À l’occasion de l'ouverture du débat à l'assemblée nationale sur le projet de loi « Hôpital, Patients, Santé, Territoires » le CNPS a voulu apporter une contribution en commandant un sondage à l'institut CSA sur les « Français, les libéraux de santé et la réforme ».

 Les principaux enseignements de ce sondage sont les suivants:

  • L’image des professionnels libéraux de santé est bonne et fait consensus: 93% des Français ont une bonne image.
  • La réforme concernant l’affectation des professionnels libéraux de santé en fonction du lieu d’habitation suscite une forte opposition au sein de la population: 69% de réfractaires contre 30% d’adhérents.

En outre, les Français maintiennent leur position lorsqu’on leur demande leur préférence entre choix du professionnel et distance à parcourir pour se faire soigner. Plus de deux tiers des Français (69%) préfèrent avoir la possibilité de choisir le professionnel de santé qu’ils consultent, même si pour cela ils doivent se déplacer. Ceci bouscule un certain nombre d’idées préconçues en matière de démographie et doit permettre d’éclairer les politiques sur ce sujet. Par ailleurs, les Français ne sont pas favorables à travers cette réponse aux filières de soins, comme voudrait les promouvoir le projet HPST avec la création de l’entonnoir du premier recours.
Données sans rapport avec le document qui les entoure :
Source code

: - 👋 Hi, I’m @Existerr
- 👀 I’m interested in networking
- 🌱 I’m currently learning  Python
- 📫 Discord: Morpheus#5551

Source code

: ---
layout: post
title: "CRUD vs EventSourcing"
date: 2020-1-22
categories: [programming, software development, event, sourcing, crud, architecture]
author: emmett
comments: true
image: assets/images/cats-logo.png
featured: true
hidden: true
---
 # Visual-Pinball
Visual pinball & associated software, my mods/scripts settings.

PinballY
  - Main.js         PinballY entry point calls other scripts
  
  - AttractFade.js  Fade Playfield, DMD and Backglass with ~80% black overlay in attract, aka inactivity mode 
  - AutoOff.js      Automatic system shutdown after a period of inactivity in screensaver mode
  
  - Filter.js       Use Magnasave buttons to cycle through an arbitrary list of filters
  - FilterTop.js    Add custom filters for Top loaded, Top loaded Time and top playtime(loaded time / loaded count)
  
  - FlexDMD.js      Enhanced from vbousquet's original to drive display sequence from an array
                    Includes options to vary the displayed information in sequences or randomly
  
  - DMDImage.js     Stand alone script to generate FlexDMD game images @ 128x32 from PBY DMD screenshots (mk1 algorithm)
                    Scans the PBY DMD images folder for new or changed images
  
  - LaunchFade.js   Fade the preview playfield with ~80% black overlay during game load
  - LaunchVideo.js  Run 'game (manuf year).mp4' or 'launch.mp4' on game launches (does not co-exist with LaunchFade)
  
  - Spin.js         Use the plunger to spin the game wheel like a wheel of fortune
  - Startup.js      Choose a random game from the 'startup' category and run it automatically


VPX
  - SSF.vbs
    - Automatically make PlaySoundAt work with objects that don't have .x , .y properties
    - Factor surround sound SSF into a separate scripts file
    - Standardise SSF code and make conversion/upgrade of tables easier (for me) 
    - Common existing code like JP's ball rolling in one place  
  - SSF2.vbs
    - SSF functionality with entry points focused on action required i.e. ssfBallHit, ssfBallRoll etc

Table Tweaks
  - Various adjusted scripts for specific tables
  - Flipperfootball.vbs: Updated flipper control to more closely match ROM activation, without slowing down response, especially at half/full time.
Le verrouillage de l’installation des libéraux de santé par les ARS dans le cadre des futurs SROSS ambulatoires, qui conduira tôt ou tard à l’obligation en contre partie pour les patients, à l’instar de ce qui existe avec la carte scolaire, de ne consulter que les professionnels de leur secteur géographique, comme c’est le cas en Grande Bretagne, ne répond pas à une demande des Français. Y compris pour légitimer des mesures d’économies. Les Français préfèrent, sans ambiguïté leur liberté de choix.
Ni filière de soins, ni perte de liberté, ni file d’attente. Le message est clair : non à l’étatisation !

En conclusion
Pour le CNPS, ce sondage démontre clairement l'attachement des Français aux soins de ville et la confiance qu'ils portent aux professions libérales de santé. Ils rejettent l'hypothèse d'un système à la britannique avec filières de soins obligatoires et souhaitent conserver leur liberté de choisir le professionnel auquel ils confient leur santé.

Les Français sont hostiles à la réforme et à une réforme du système de santé fondé sur une vision étatisée. Ils souhaitent, au contraire, conserver la souplesse actuelle offerte par les libéraux de santé.
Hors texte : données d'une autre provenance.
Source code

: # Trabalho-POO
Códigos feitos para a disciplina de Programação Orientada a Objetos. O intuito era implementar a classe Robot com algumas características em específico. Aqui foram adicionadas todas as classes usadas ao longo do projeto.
Le CNPS entend peser sur les débats du projet de loi HPST pour faire valoir à la fois le point de vue des libéraux de santé mais aussi celui des patients.

Lire le sondage du CNPS

 

Loi Bachelot : l'heure de vérité

Le projet de loi « Hôpital, Patients, Santé, Territoire » (HPST) ne fait pas l'objet du consensus espéré. Hormis la Fédération Hospitalière de France ( FHF), il rencontre l'hostilité unanime des professionnels de santé libéraux et publics. Les incantations de la ministre en tribune pour rassurer tel ou tel passent mal. Le texte existe, les libéraux de santé y ont lu la volonté d'étatiser les soins de ville via les ARS et la démarche visant au démantèlement des conventions nationales qui en découlent. Reste que la parole est aux députés, et qui n'hésitent pas à amender le projet, comme en témoignent les conclusions de la commission des affaires sociales. Le débat en séance plénière à l'Assemblée Nationale a débuté hier pour une durée de trois semaines.  

1 100 amendements déposés

Le consensus annoncé autour du projet de loi « Hôpital, Patients, Santé, Territoires », est plus que virtuel puisque la Commission des affaires sociales, présidée par Pierre Méhaignerie, a vu affluer 1 100 amendements.  

Les amendements du CNPS

Afin d'apporter sa contribution au débat, le CNPS a proposé une série  de cinq amendements interprofessionnels portant sur :

- Article 14 : définition de l’organisation de l’offre de soins
- Article 18 : limitation des refus de soins par les médecins et les chirurgiens-dentistes
- Article 26 : schéma régional d’organisation des soins
- Article 26 : contractualisation avec les offreurs de services en santé
- Article 27 : représentativité des professions de santé libérales

Lire les amendements du CNPS

Les propositions de la commission des affaires sociales

Parmi les principaux aménagements proposés par les députés de la commission des affaires sociales, qui ont examiné 10 100 amendements déposés sur le bureau de l'assemblée nationale, on relève plusieurs mesures dont certaines concernent très directement les libéraux de santé :

à      L'annulation de la procédure d'ordonnances pour la réforme de la biologie médicale (article 20)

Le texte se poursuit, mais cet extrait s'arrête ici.